The submarine O 20 was completed in 1936 at the Fijenoord shipwright in Rotterdam and commissioned by the Royal Netherlands Navy the same year. As World War II was approaching, the ship sailed through the Panama Canal and reached the Dutch East Indies. Two years later, in December 1941, Japan had invaded the colony, and O 20 had been stationed at Singapore Submarine Base and was under command of the British Eastern Fleet.
On the 19th of that month, O 20 was under orders to patrol the South China Sea, when it sighted two Japanese transports joined by destroyers Ayanami, Uranamiand Yugiri.
After several hours of spying, O 20 was spotted by enemy planes which dropped two bombs on the submarine and alerted the destroyers to her presence. Several depth charges were dropped, causing minor damage to the Dutch vessel. In an attempt to escape, several air tanks were blown, and damage to the O 20 began to accumulate. In the evening, commander Snippe found his submarine no longer able to conceal her position, and saw one of the Japanese destroyers closing in.
After a short exchange of fire the submarine had been heavily damaged and the commander decided there was no hope for escape. The vessel was scuttled and descended under the water, as the crew floated above. Throughout the night, Uranami dropped depth charges in order to keep sharks away, and was able to rescue 32 survivors the following morning. Seven men, including the commander, were never found.

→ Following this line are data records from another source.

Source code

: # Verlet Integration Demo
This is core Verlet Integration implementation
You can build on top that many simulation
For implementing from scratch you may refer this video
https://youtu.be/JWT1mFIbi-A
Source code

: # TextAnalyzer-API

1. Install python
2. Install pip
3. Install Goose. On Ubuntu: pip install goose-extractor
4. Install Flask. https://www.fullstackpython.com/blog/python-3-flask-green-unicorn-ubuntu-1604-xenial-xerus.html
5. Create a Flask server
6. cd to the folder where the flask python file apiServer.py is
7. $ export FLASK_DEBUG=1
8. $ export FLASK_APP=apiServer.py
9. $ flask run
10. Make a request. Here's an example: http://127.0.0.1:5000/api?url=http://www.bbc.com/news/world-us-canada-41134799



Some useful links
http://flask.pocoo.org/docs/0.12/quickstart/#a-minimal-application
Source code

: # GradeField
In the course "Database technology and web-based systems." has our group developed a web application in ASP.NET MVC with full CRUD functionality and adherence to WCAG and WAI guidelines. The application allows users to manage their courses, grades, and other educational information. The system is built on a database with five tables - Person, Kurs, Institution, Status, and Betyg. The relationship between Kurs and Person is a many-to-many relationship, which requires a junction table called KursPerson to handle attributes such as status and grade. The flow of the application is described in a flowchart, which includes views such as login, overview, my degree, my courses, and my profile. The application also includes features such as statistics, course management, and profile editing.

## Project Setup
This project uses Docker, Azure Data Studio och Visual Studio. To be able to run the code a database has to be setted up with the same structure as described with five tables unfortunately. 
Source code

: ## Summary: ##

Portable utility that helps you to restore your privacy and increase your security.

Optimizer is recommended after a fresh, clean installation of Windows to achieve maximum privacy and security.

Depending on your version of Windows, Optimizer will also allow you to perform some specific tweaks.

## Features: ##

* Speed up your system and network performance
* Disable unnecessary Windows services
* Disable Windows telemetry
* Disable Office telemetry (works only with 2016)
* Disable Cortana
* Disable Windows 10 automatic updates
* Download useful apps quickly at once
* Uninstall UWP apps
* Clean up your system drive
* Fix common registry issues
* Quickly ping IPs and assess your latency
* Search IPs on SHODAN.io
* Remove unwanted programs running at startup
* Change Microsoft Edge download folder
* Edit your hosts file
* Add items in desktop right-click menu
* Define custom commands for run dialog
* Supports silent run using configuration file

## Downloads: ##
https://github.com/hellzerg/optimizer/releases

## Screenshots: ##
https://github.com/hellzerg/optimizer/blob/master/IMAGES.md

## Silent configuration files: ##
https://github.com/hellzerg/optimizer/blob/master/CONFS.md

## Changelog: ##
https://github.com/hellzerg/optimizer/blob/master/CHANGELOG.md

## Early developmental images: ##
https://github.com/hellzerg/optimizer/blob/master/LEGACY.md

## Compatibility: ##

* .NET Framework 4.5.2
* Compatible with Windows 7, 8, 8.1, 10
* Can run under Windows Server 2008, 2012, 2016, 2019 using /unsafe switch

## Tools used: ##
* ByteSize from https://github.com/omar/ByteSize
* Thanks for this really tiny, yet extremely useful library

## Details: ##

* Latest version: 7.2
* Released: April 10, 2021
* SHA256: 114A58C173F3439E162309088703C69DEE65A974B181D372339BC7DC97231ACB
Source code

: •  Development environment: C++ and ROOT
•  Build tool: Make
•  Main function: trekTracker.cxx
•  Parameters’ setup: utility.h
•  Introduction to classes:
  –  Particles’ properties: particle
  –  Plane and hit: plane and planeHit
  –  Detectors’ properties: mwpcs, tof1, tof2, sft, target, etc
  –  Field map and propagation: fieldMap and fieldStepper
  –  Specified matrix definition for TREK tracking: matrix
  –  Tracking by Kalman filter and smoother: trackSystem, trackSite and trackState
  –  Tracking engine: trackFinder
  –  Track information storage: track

Alternative/historic name(s): Hr.Ms. O 20
Associated with: Royal Netherlands Navy
Condition: Largely preserved in situ, published archaeological documentation not available
In June 2002, Dutch divers associated with the International Association for Handicapped Divers participated in a dive expedition to search for the wreck of O 20. Research done by HansBesançon, son of the HNLMS K-XVII's commanding officer, pointed them to the right spot. A wreck was located approximately 35 miles North-East of Kota Bharu, Mayalsia, at a depth of 44 m. The submarine appeared heavily damaged by shells, and could easily be looked through. In order to identify the wreck the team has made photo and video shots of the wreck and recovered a deck phone from the submarine. Analysis of the evidence by experts of the Royal Netherlands Navy definitively identified the wreck as the O 20.
Even though the wreck of O 20 is a designated war grave, World War II wrecks such as this one are under constant threat of being commercially salvaged.